3Business Days — Consistent Month-End Close Across 18 Franchises

What Makes Me Different

Most dealership CFOs are excellent accountants. They close the books, produce the statements, manage the audit, and report to ownership what already happened.

I do all of that. But I have never been satisfied stopping there.

Throughout my career I have approached the CFO role as a strategic business partner — not just a financial reporter. That means renegotiating contracts ownership assumed were fixed. Finding reinsurance structures that generate revenue for a decade after the engagement ends. Structuring fleet service partnerships that fill underutilized bays with new revenue. Designing health benefit programs that cut employee premiums in half while making the plans richer and eliminating the chronic 15% annual increases that drain dealer group payroll every renewal cycle.

It means sitting in 20 Group sessions and understanding not just what the composite says but what it is not showing. Running internal 20 Group-style financial review sessions across all departments for five consecutive years at one of Oklahoma's largest dealer groups — without sending a single manager to an outside consulting group to get it done.

And it means applying AI to the operational and financial data that has always existed inside dealerships but that almost nobody has been reading correctly — to find profit gaps before they compound, identify where problems actually start instead of where they surface, and validate whether the people being put in leadership positions will perform the way their resumes claim.

I collaborated directly with NADA to build a comprehensive dealership accounting training program for a 26-entity, international accounting operation. Multiple dealers have told me over the years that I know more than most NADA Academy instructors and could teach the class myself.

I am not the CFO who tells you what happened last month.

I am the CFO who tells you what is happening right now, where it started, and what to do about it before it shows up on the statement.

How I Am Using AI to Find What the Numbers Have Always Been Trying to Say

 

I have spent the past several months teaching myself how AI works — not the surface-level version, but the deeper application.
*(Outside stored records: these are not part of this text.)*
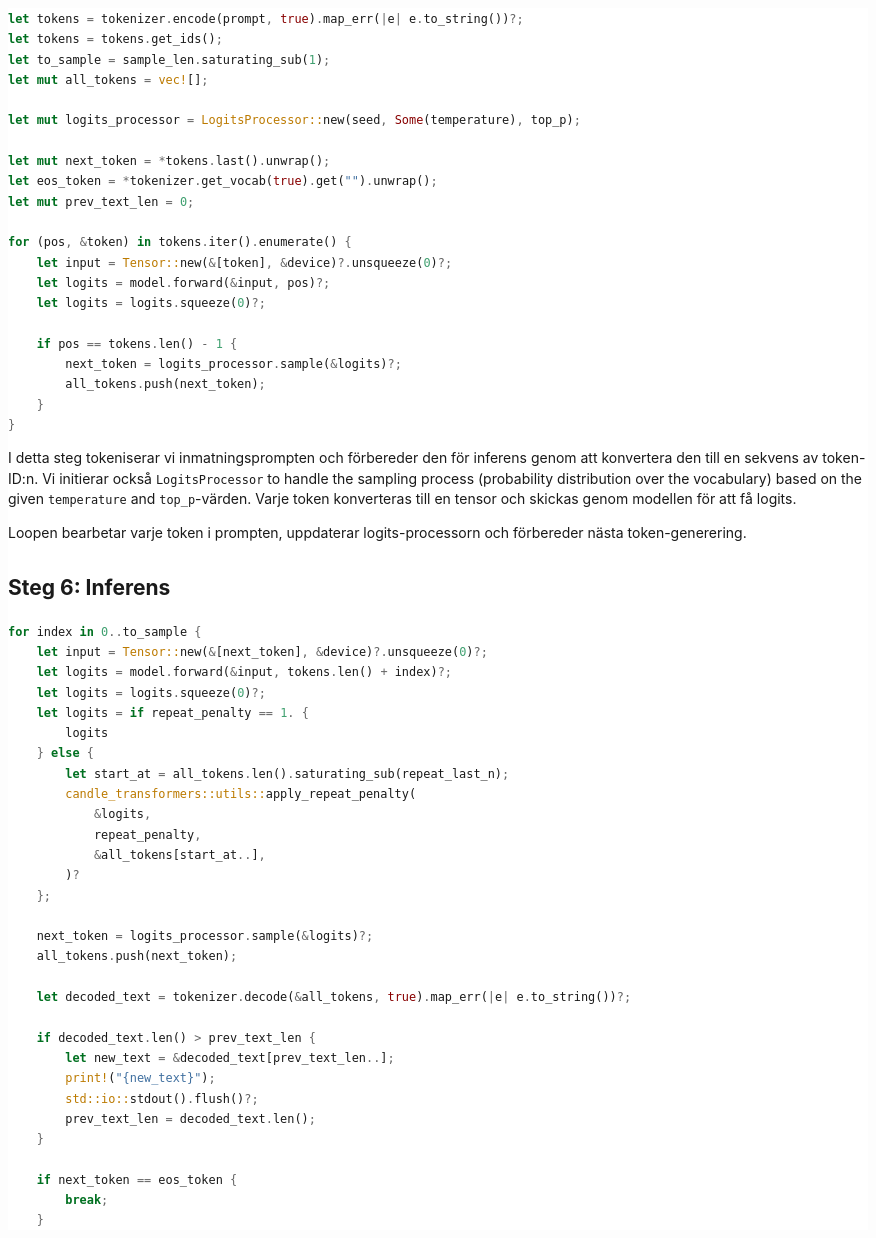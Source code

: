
 ```rust
let tokens = tokenizer.encode(prompt, true).map_err(|e| e.to_string())?;
let tokens = tokens.get_ids();
let to_sample = sample_len.saturating_sub(1);
let mut all_tokens = vec![];

let mut logits_processor = LogitsProcessor::new(seed, Some(temperature), top_p);

let mut next_token = *tokens.last().unwrap();
let eos_token = *tokenizer.get_vocab(true).get("").unwrap();
let mut prev_text_len = 0;

for (pos, &token) in tokens.iter().enumerate() {
    let input = Tensor::new(&[token], &device)?.unsqueeze(0)?;
    let logits = model.forward(&input, pos)?;
    let logits = logits.squeeze(0)?;

    if pos == tokens.len() - 1 {
        next_token = logits_processor.sample(&logits)?;
        all_tokens.push(next_token);
    }
}
```

I detta steg tokeniserar vi inmatningsprompten och förbereder den för inferens genom att konvertera den till en sekvens av token-ID:n. Vi initierar också `LogitsProcessor` to handle the sampling process (probability distribution over the vocabulary) based on the given `temperature` and `top_p`-värden. Varje token konverteras till en tensor och skickas genom modellen för att få logits.

Loopen bearbetar varje token i prompten, uppdaterar logits-processorn och förbereder nästa token-generering.

## Steg 6: Inferens

```rust
for index in 0..to_sample {
    let input = Tensor::new(&[next_token], &device)?.unsqueeze(0)?;
    let logits = model.forward(&input, tokens.len() + index)?;
    let logits = logits.squeeze(0)?;
    let logits = if repeat_penalty == 1. {
        logits
    } else {
        let start_at = all_tokens.len().saturating_sub(repeat_last_n);
        candle_transformers::utils::apply_repeat_penalty(
            &logits,
            repeat_penalty,
            &all_tokens[start_at..],
        )?
    };

    next_token = logits_processor.sample(&logits)?;
    all_tokens.push(next_token);

    let decoded_text = tokenizer.decode(&all_tokens, true).map_err(|e| e.to_string())?;

    if decoded_text.len() > prev_text_len {
        let new_text = &decoded_text[prev_text_len..];
        print!("{new_text}");
        std::io::stdout().flush()?;
        prev_text_len = decoded_text.len();
    }

    if next_token == eos_token {
        break;
    }
```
Pattern recognition. Data synthesis. Operational intelligence.

I started by asking a simple question: what happens when you stop looking at individual data points and start looking at what the data is collectively saying?
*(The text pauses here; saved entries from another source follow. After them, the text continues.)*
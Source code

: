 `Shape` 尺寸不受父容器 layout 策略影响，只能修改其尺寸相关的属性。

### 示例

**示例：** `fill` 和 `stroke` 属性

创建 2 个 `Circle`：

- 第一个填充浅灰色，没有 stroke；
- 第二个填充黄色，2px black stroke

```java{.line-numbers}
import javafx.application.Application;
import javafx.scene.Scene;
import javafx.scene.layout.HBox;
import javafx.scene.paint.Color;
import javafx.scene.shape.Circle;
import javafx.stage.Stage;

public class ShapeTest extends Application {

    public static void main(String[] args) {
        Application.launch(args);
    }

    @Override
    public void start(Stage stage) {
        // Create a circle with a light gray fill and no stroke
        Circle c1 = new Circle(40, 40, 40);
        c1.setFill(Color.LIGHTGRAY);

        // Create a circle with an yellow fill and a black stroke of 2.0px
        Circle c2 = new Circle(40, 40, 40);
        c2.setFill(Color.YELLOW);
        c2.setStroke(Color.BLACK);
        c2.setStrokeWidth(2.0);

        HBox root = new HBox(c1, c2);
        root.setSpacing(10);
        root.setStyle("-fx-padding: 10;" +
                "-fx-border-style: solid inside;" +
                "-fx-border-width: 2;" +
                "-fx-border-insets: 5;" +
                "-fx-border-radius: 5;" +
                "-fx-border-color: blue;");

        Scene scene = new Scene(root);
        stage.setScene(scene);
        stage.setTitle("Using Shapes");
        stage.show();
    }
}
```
So I built a test. I gathered CSI scores, Google reviews, Glassdoor feedback, Yelp reviews, and multi-year customer and employee sentiment from multiple platforms. Before anything entered the analysis, all personally identifiable information was fully redacted — no names, no individuals, no firm-specific identifiers. What remained was pure operational signal.

Then I let AI read it.

Not to find complaints. To find patterns.

Here is what the data keeps revealing:

The department getting blamed is rarely where the problem started. Employee frustration appears in public feedback months before it shows up in CSI scores. F&I charge-back patterns tell a story about deal structure that the gross profit report never shows. The accounting office nobody questions is often the source of the lender friction nobody can explain.
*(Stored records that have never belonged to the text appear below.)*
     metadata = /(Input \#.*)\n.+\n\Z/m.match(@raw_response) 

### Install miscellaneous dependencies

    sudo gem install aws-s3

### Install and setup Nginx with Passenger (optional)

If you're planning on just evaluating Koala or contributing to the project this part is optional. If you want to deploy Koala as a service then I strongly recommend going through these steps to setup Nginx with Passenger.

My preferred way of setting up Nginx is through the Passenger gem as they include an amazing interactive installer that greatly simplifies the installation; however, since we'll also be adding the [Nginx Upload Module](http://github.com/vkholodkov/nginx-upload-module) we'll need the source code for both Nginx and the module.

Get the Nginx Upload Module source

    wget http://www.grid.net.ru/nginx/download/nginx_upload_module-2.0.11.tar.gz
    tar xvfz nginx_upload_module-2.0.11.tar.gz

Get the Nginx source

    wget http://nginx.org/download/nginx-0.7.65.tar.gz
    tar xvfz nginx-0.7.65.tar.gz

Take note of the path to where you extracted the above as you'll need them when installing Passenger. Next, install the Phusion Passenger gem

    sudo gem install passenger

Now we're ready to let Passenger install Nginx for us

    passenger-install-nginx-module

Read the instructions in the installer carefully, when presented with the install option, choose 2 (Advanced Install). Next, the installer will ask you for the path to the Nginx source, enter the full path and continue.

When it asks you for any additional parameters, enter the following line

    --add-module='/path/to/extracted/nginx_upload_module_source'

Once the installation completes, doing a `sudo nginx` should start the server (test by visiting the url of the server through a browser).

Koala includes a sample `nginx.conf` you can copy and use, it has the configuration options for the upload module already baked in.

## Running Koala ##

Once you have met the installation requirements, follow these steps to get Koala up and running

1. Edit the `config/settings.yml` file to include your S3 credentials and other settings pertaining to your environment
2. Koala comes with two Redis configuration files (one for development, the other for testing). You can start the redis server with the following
The data already knew. The organization just was not asking it the right questions.

I am now applying the same thinking to fixed operations data — ROs, parts tickets, labor efficiency, comeback rates — and to F&I portfolio analysis — bank trends, reserve patterns, charge-backs by credit tier, product penetration by finance source. Looking for where gross is leaking and why.

I am also developing an executive hiring validation methodology — using publicly available data to determine whether a GM or department head candidate actually performed the way their resume says they did. Did scores improve while they were there? Did problems follow them from one organization to the next? The data tells that story too.

This is not about replacing people with technology. It is about giving the right people better information faster — so decisions get made on facts instead of feelings, politics, and whoever argued loudest in the last managers meeting.

The dealer groups that learn to use this capability first will have a significant competitive advantage. I intend to bring that capability to every organization I work with.